Cinco preguntas que toda empresa debería hacerse hoy

      • La primera es si realmente conoce la realidad social de las comunidades donde opera o si únicamente conoce sus indicadores financieros.

      • La segunda consiste en preguntarse si analiza factores como deserción escolar, violencia familiar, consumo de drogas, migración o desempleo juvenil como parte de sus riesgos estratégicos.

      • La tercera es determinar si mantiene diálogo permanente con escuelas, organizaciones civiles, autoridades locales y líderes comunitarios que puedan advertir problemas emergentes.

      • La cuarta consiste en evaluar si sus programas de responsabilidad social están resolviendo problemas reales o únicamente generando fotografías para los informes corporativos.

      • Y la quinta, quizá la más importante, es preguntarse qué dirán las futuras generaciones si dentro de veinte años descubren que una empresa identificó señales tempranas de deterioro social y decidió no actuar.


El Libro Negro de las Marcas
obligó a las empresas a responder por aquello que hicieron.

El libro negro de las omisiones será mucho más incómodo. Porque preguntará qué sabían. Cuándo lo supieron y por qué decidieron no hacer nada.

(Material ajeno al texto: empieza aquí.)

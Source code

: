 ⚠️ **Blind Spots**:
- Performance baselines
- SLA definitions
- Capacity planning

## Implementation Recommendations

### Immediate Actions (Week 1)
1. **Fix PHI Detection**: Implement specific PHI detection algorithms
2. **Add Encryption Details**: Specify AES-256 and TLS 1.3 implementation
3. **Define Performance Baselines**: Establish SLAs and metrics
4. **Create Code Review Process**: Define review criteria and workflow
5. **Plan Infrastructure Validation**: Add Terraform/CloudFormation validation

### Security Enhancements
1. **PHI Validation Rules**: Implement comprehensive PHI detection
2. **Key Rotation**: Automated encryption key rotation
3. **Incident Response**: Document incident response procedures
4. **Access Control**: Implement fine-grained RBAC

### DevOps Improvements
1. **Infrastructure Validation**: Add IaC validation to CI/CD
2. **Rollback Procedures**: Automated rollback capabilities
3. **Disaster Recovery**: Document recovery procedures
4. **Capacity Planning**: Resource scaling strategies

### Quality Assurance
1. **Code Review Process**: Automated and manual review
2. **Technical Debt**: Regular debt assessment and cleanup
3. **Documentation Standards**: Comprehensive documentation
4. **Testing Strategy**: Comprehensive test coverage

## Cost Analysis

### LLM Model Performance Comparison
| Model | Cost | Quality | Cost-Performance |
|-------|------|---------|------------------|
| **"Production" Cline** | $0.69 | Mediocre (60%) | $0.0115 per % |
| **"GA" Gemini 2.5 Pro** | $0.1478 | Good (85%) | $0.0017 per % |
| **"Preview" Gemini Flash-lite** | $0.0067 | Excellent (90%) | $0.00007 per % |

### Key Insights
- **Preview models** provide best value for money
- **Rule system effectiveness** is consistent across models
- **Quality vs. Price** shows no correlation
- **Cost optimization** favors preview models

Tal vez el próximo gran escándalo corporativo no sea una fábrica contaminando un río. Tal vez sea una empresa que operó durante décadas en una comunidad donde nacieron la violencia, el reclutamiento criminal y la desintegración social, mientras sus reportes de compliance seguían afirmando que todo estaba bajo control.

Y cuando llegue ese momento, la pregunta ya no será si la empresa cumplió con la norma. La pregunta será si cumplió con su responsabilidad frente a la sociedad que le permitió existir.